[Start of Attachment]

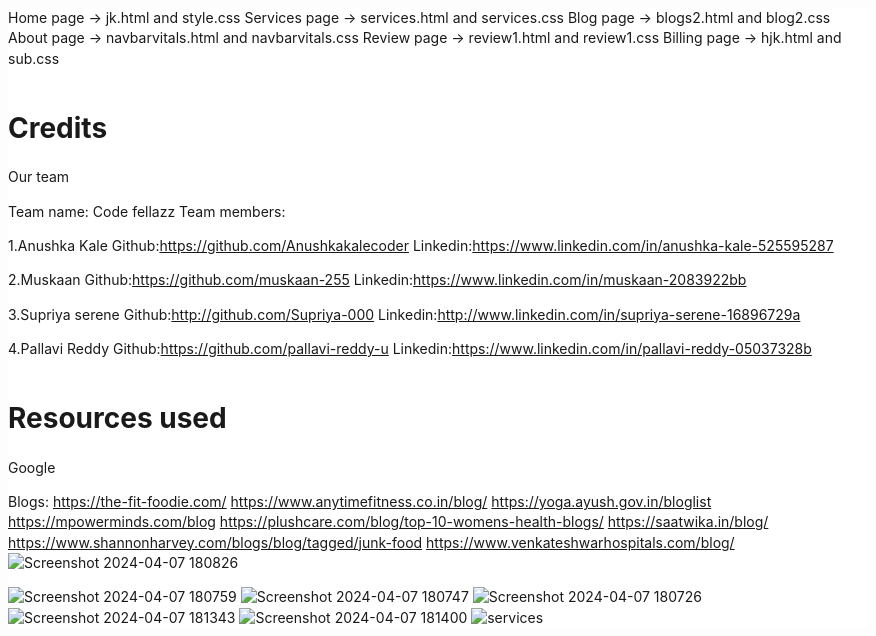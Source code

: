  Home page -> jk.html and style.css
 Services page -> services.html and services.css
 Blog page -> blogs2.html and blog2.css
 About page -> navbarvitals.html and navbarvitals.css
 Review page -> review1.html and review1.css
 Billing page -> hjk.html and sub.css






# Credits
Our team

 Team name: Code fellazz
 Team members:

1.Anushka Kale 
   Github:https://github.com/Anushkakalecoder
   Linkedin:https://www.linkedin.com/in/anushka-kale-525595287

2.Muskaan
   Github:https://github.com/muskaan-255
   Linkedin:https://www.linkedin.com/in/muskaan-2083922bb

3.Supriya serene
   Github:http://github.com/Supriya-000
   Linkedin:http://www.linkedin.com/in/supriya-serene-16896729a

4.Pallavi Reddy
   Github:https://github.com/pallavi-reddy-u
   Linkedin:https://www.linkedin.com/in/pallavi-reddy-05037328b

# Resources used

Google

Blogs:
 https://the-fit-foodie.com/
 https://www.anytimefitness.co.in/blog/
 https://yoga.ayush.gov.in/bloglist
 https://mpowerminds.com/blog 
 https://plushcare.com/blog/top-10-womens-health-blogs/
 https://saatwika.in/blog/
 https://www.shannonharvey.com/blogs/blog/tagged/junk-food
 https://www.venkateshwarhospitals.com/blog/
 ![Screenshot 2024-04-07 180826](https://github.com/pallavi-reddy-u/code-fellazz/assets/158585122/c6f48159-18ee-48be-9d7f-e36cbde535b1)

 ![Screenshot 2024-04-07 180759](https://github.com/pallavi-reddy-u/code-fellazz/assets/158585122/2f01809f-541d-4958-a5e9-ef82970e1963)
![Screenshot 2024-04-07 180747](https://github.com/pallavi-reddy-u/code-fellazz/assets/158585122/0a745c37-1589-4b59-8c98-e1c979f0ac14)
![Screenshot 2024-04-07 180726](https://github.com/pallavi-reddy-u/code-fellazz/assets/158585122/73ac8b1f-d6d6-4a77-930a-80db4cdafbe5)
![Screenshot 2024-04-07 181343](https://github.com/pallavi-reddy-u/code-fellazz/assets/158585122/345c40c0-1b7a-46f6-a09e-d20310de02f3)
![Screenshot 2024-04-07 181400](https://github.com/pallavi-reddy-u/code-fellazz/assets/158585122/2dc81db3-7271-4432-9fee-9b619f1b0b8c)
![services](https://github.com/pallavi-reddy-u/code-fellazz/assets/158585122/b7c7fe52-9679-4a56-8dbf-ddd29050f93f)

[End of Attachment]

# Try it:
What lines of the data include the word "github"? Copy each of them.

# Answer to this problem:
   Github:https://github.com/Anushkakalecoder
   Github:https://github.com/muskaan-255
   Github:http://github.com/Supriya-000
   Github:https://github.com/pallavi-reddy-u
 ![Screenshot 2024-04-07 180826](https://github.com/pallavi-reddy-u/code-fellazz/assets/158585122/c6f48159-18ee-48be-9d7f-e36cbde535b1)
 ![Screenshot 2024-04-07 180759](https://github.com/pallavi-reddy-u/code-fellazz/assets/158585122/2f01809f-541d-4958-a5e9-ef82970e1963)
![Screenshot 2024-04-07 180747](https://github.com/pallavi-reddy-u/code-fellazz/assets/158585122/0a745c37-1589-4b59-8c98-e1c979f0ac14)
![Screenshot 2024-04-07 180726](https://github.com/pallavi-reddy-u/code-fellazz/assets/158585122/73ac8b1f-d6d6-4a77-930a-80db4cdafbe5)
![Screenshot 2024-04-07 181343](https://github.com/pallavi-reddy-u/code-fellazz/assets/158585122/345c40c0-1b7a-46f6-a09e-d20310de02f3)
![Screenshot 2024-04-07 181400](https://github.com/pallavi-reddy-u/code-fellazz/assets/158585122/2dc81db3-7271-4432-9fee-9b619f1b0b8c)
![services](https://github.com/pallavi-reddy-u/code-fellazz/assets/158585122/b7c7fe52-9679-4a56-8dbf-ddd29050f93f)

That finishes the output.